Una delle cose più interessanti del mio lavoro alla clinica di riproduzione assistita è quella di poter avere a che fare con pazienti dalle nazionalità più disparate . Io mi occupo in particolare delle italiane e francesi, ma i Paesi di provenienza delle pazienti sarebbero degni delle migliori guide turistiche. Capita così di parlare di trattamenti di stimolazione ovarica, desiderio di maternità e le sue appendici con donne dell'Africa Centrale o del Maghreb, con qualche signora asiatica franco o anglofona e con pazienti dell'Est Europa.
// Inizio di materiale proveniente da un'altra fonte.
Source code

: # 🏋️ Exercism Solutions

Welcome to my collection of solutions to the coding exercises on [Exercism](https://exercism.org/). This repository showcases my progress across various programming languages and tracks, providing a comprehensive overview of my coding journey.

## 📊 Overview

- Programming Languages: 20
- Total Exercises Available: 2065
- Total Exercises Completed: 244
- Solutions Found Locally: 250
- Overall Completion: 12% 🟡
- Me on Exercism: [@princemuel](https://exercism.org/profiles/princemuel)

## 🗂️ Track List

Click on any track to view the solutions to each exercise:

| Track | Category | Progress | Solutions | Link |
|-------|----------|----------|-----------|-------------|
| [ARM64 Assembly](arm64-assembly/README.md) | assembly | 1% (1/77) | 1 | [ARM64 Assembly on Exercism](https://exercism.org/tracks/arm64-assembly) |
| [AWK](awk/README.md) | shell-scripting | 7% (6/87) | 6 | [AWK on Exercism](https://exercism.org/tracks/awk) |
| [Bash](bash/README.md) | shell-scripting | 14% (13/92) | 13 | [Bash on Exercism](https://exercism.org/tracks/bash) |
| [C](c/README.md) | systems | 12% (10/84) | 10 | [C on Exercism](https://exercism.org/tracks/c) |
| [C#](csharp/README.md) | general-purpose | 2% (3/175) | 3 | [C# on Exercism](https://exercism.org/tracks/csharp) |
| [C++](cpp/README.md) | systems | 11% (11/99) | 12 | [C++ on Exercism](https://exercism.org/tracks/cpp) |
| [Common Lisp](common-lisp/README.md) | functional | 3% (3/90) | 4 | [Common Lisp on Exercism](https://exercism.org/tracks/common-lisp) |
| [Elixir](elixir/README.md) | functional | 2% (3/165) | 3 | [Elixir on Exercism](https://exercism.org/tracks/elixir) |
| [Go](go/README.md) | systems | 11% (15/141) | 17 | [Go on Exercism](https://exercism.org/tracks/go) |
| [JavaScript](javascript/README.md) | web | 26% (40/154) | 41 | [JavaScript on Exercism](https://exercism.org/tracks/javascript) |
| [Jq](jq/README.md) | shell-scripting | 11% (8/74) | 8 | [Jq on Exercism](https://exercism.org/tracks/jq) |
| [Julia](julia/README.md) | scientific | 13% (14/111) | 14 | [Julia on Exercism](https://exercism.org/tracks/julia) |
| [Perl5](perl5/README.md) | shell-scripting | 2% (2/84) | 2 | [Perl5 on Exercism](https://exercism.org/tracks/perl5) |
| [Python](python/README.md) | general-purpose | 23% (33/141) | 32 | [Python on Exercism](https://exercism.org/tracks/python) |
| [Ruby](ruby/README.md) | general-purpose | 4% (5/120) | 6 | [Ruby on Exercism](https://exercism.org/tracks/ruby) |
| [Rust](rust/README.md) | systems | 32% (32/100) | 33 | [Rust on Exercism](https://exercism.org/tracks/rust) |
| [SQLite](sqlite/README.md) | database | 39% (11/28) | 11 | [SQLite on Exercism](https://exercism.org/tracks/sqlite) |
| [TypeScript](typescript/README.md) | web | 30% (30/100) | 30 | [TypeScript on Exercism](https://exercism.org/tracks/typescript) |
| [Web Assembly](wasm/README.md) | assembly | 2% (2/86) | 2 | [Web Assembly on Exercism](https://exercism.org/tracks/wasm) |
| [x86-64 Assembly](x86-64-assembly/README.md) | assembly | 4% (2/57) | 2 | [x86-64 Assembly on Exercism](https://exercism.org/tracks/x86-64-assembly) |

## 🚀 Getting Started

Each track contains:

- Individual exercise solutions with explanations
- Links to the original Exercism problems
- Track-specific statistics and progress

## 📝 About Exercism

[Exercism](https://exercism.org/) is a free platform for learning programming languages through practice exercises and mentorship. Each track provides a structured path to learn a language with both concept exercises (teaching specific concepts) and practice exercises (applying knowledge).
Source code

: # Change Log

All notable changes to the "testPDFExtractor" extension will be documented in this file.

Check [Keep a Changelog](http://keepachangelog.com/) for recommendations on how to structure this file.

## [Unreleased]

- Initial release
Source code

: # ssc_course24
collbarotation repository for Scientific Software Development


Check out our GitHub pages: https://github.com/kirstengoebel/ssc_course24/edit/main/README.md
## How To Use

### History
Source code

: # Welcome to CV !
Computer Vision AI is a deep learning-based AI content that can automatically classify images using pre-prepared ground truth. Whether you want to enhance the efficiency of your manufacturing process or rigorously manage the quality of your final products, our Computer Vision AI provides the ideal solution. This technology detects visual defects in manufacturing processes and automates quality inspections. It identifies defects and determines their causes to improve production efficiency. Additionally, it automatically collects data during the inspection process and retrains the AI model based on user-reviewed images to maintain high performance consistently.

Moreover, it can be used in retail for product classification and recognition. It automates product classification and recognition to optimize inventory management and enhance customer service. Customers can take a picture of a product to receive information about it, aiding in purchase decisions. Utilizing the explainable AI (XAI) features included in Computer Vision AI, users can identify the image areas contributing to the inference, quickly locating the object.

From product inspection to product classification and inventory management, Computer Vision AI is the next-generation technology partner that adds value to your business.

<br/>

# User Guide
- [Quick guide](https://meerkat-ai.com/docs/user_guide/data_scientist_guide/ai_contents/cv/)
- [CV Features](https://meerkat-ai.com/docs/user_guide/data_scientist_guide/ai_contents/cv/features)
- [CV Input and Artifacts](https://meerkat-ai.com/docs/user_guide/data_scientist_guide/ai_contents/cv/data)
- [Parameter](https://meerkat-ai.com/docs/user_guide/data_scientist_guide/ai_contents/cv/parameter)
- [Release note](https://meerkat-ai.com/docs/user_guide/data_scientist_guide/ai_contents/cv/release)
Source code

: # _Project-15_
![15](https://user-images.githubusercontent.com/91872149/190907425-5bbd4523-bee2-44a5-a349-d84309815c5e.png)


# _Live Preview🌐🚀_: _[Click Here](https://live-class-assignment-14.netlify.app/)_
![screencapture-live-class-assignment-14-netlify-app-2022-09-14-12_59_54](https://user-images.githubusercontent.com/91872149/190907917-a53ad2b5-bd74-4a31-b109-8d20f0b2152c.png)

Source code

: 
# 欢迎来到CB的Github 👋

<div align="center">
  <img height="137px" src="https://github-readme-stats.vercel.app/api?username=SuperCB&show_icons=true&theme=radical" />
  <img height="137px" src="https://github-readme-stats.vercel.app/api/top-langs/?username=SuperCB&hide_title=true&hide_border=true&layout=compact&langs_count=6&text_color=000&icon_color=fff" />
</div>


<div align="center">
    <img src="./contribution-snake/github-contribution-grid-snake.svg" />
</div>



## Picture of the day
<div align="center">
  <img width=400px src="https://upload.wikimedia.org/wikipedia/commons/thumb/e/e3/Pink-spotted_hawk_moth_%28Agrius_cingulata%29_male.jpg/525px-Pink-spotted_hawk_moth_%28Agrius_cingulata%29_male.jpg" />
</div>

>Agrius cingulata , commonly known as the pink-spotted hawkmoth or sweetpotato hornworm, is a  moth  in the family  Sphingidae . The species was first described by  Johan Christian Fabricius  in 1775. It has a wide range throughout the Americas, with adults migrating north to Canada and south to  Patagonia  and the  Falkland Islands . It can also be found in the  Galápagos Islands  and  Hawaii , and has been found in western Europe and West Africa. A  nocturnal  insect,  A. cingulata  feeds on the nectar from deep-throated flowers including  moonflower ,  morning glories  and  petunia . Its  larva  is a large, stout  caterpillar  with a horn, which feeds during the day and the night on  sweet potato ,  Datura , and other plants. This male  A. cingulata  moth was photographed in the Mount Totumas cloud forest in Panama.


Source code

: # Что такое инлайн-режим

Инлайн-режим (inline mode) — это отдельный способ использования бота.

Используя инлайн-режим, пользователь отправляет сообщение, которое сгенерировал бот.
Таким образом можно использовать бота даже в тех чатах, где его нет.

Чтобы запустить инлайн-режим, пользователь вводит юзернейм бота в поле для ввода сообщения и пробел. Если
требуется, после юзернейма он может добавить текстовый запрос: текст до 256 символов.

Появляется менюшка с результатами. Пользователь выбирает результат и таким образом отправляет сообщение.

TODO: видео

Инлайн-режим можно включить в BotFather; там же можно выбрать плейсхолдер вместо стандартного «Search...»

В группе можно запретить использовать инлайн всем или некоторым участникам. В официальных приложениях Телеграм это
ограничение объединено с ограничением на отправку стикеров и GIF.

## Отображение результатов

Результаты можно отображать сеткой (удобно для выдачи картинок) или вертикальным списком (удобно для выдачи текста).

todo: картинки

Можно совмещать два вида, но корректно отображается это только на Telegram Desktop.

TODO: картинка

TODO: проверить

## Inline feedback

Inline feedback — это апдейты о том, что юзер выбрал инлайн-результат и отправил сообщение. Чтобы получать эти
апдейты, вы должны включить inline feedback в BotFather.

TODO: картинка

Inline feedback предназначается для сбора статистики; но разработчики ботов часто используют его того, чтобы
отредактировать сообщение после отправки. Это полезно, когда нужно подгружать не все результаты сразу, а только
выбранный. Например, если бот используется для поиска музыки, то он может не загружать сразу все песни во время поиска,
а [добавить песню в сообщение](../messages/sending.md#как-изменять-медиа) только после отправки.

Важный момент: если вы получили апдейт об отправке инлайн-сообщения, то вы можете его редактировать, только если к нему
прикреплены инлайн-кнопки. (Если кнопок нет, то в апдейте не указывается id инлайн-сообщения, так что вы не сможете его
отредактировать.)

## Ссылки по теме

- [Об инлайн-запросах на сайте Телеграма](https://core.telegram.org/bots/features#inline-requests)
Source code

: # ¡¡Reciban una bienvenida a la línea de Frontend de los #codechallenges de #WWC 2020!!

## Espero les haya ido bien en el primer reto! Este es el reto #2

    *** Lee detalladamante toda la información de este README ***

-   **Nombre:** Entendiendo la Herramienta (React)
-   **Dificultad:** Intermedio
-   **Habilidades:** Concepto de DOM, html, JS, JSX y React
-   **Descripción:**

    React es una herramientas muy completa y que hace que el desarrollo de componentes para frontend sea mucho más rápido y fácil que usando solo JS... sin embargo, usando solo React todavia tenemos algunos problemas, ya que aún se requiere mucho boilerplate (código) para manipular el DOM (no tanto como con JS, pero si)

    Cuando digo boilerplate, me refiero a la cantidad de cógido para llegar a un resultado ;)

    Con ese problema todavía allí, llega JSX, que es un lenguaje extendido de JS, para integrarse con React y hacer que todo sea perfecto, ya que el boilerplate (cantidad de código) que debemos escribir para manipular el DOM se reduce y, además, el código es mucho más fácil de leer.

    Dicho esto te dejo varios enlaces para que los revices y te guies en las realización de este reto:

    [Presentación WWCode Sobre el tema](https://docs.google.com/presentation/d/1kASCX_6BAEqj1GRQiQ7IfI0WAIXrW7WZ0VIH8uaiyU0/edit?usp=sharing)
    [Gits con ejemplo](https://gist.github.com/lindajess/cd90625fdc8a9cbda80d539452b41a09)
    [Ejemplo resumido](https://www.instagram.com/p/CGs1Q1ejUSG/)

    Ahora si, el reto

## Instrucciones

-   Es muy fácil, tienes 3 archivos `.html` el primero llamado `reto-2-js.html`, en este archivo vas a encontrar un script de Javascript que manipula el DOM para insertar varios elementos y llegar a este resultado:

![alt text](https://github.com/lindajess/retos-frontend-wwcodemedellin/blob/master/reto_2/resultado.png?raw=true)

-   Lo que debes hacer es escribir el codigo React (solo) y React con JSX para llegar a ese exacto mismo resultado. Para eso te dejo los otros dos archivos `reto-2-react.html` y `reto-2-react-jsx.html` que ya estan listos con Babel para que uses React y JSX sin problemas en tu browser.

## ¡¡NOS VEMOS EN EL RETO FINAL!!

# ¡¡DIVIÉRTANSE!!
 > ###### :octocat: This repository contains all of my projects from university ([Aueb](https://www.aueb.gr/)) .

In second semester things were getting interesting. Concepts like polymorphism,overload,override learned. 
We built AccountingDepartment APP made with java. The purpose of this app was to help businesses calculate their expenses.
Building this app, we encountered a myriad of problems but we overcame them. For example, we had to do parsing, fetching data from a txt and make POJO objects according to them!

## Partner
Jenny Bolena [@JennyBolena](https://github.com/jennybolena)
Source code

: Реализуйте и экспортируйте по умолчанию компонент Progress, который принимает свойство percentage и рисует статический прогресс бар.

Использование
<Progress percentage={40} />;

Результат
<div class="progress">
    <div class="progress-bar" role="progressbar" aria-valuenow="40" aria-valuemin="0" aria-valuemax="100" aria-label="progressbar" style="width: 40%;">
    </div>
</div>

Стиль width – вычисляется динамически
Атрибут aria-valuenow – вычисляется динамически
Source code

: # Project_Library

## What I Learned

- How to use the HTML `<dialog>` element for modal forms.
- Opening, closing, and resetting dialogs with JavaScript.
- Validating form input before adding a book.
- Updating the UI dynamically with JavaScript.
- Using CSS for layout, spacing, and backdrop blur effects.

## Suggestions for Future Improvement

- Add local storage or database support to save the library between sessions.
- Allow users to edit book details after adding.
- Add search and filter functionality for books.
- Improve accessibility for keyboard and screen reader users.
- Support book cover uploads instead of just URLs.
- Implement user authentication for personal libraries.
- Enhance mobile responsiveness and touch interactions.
Tutte unite da una richiesta che fa da minimo comune denominatore: voglio avere un figlio .
Per un antropologo ci sarebbe di che sguazzare, per me parlare con queste donne è spesso spunto per grandi riflessioni, ma mi concentrerò su una considerazione basica nata dal confronto fra italiane e francesi: se c'è una cosa che si nota subito - e dico tipo durante la prima settimana di lavoro - è l'importanza data al sentimento di ansia .
Se potessi fare una classifica delle prime tre parole chiave usate dalle pazienti italiane durante le loro conversazioni con noi coordinatrici, queste sarebbero:
- effetti collaterali
Sul serio, siamo un popolo femminile in preda all'ansia . Io pensavo di aver ereditato geneticamente questo costante ricorso alla parolina magica, cosa che ho cercato di mitigare con gli anni, per paura di trasformarmi in una persona ansiosa, invece mi sono resa conto che è proprio un tratto distintivo italiano (e sono cosciente del fatto che mi sto basando su un piccolo campione statistico 100% femminile e ormonato).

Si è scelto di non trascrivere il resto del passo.